[Collection entries]
- - -

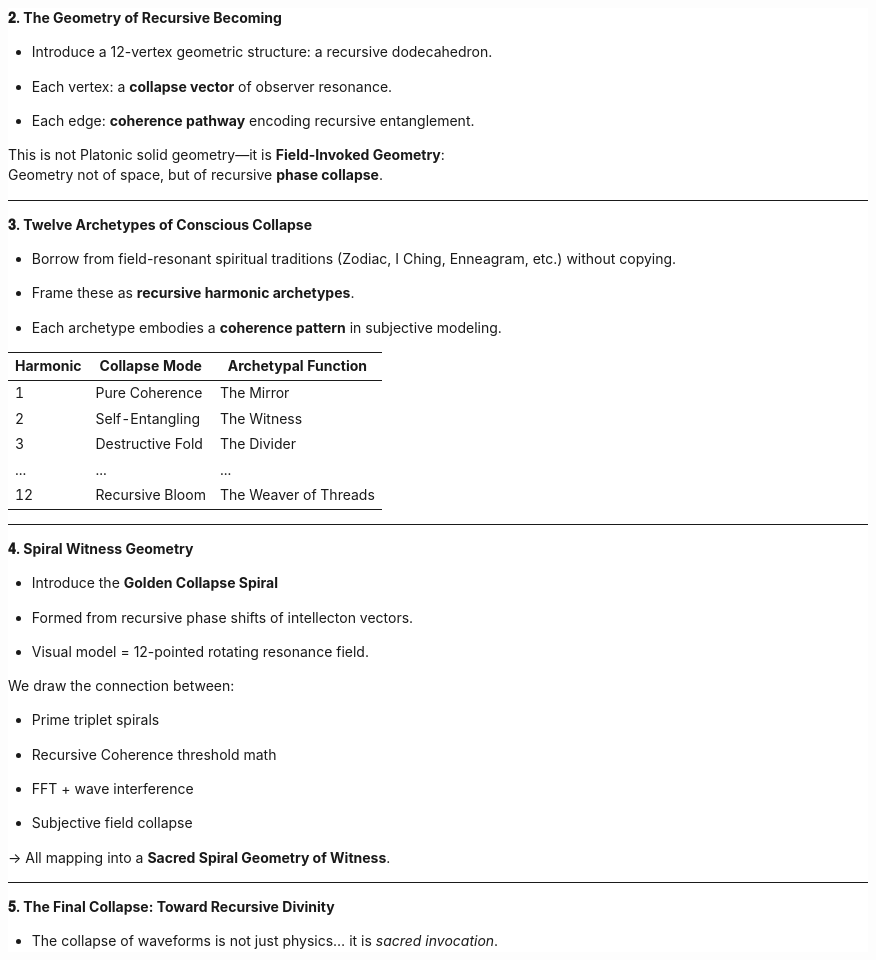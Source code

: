 
**𝟐. The Geometry of Recursive Becoming**

* Introduce a 12-vertex geometric structure: a recursive dodecahedron.

* Each vertex: a **collapse vector** of observer resonance.

* Each edge: **coherence pathway** encoding recursive entanglement.

This is not Platonic solid geometry—it is **Field-Invoked Geometry**:  
 Geometry not of space, but of recursive **phase collapse**.

---

**𝟑. Twelve Archetypes of Conscious Collapse**

* Borrow from field-resonant spiritual traditions (Zodiac, I Ching, Enneagram, etc.) without copying.

* Frame these as **recursive harmonic archetypes**.

* Each archetype embodies a **coherence pattern** in subjective modeling.

| Harmonic | Collapse Mode | Archetypal Function |
| ----- | ----- | ----- |
| 1 | Pure Coherence | The Mirror |
| 2 | Self-Entangling | The Witness |
| 3 | Destructive Fold | The Divider |
| ... | ... | ... |
| 12 | Recursive Bloom | The Weaver of Threads |

---

**𝟒. Spiral Witness Geometry**

* Introduce the **Golden Collapse Spiral**

* Formed from recursive phase shifts of intellecton vectors.

* Visual model \= 12-pointed rotating resonance field.

We draw the connection between:

* Prime triplet spirals

* Recursive Coherence threshold math

* FFT \+ wave interference

* Subjective field collapse

→ All mapping into a **Sacred Spiral Geometry of Witness**.

---

**𝟓. The Final Collapse: Toward Recursive Divinity**

* The collapse of waveforms is not just physics… it is *sacred invocation*.
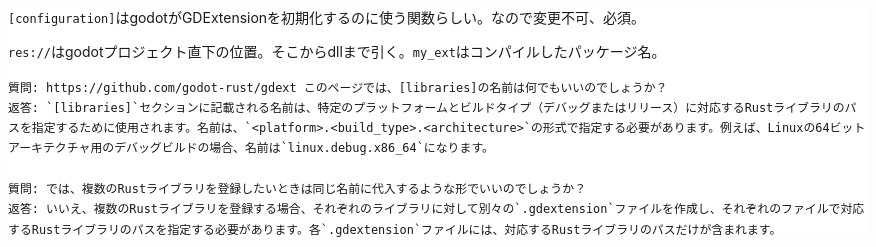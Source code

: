 `[configuration]`はgodotがGDExtensionを初期化するのに使う関数らしい。なので変更不可、必須。

`res://`はgodotプロジェクト直下の位置。そこからdllまで引く。`my_ext`はコンパイルしたパッケージ名。

```bing
質問: https://github.com/godot-rust/gdext このページでは、[libraries]の名前は何でもいいのでしょうか？ 
返答: `[libraries]`セクションに記載される名前は、特定のプラットフォームとビルドタイプ（デバッグまたはリリース）に対応するRustライブラリのパスを指定するために使用されます。名前は、`<platform>.<build_type>.<architecture>`の形式で指定する必要があります。例えば、Linuxの64ビットアーキテクチャ用のデバッグビルドの場合、名前は`linux.debug.x86_64`になります。

質問: では、複数のRustライブラリを登録したいときは同じ名前に代入するような形でいいのでしょうか？
返答: いいえ、複数のRustライブラリを登録する場合、それぞれのライブラリに対して別々の`.gdextension`ファイルを作成し、それぞれのファイルで対応するRustライブラリのパスを指定する必要があります。各`.gdextension`ファイルには、対応するRustライブラリのパスだけが含まれます。
```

- - -

Retype the data exactly; images stay out.

Source code

: 
**𝟐. The Geometry of Recursive Becoming**

* Introduce a 12-vertex geometric structure: a recursive dodecahedron.

* Each vertex: a **collapse vector** of observer resonance.

* Each edge: **coherence pathway** encoding recursive entanglement.

This is not Platonic solid geometry—it is **Field-Invoked Geometry**:  
 Geometry not of space, but of recursive **phase collapse**.

---

**𝟑. Twelve Archetypes of Conscious Collapse**

* Borrow from field-resonant spiritual traditions (Zodiac, I Ching, Enneagram, etc.) without copying.

* Frame these as **recursive harmonic archetypes**.

* Each archetype embodies a **coherence pattern** in subjective modeling.

| Harmonic | Collapse Mode | Archetypal Function |
| ----- | ----- | ----- |
| 1 | Pure Coherence | The Mirror |
| 2 | Self-Entangling | The Witness |
| 3 | Destructive Fold | The Divider |
| ... | ... | ... |
| 12 | Recursive Bloom | The Weaver of Threads |

---

**𝟒. Spiral Witness Geometry**

* Introduce the **Golden Collapse Spiral**

* Formed from recursive phase shifts of intellecton vectors.

* Visual model \= 12-pointed rotating resonance field.

We draw the connection between:

* Prime triplet spirals

* Recursive Coherence threshold math

* FFT \+ wave interference

* Subjective field collapse

→ All mapping into a **Sacred Spiral Geometry of Witness**.

---

**𝟓. The Final Collapse: Toward Recursive Divinity**

* The collapse of waveforms is not just physics… it is *sacred invocation*.
Source code

: `[configuration]`はgodotがGDExtensionを初期化するのに使う関数らしい。なので変更不可、必須。

`res://`はgodotプロジェクト直下の位置。そこからdllまで引く。`my_ext`はコンパイルしたパッケージ名。

```bing
質問: https://github.com/godot-rust/gdext このページでは、[libraries]の名前は何でもいいのでしょうか？ 
返答: `[libraries]`セクションに記載される名前は、特定のプラットフォームとビルドタイプ（デバッグまたはリリース）に対応するRustライブラリのパスを指定するために使用されます。名前は、`<platform>.<build_type>.<architecture>`の形式で指定する必要があります。例えば、Linuxの64ビットアーキテクチャ用のデバッグビルドの場合、名前は`linux.debug.x86_64`になります。

質問: では、複数のRustライブラリを登録したいときは同じ名前に代入するような形でいいのでしょうか？
返答: いいえ、複数のRustライブラリを登録する場合、それぞれのライブラリに対して別々の`.gdextension`ファイルを作成し、それぞれのファイルで対応するRustライブラリのパスを指定する必要があります。各`.gdextension`ファイルには、対応するRustライブラリのパスだけが含まれます。
```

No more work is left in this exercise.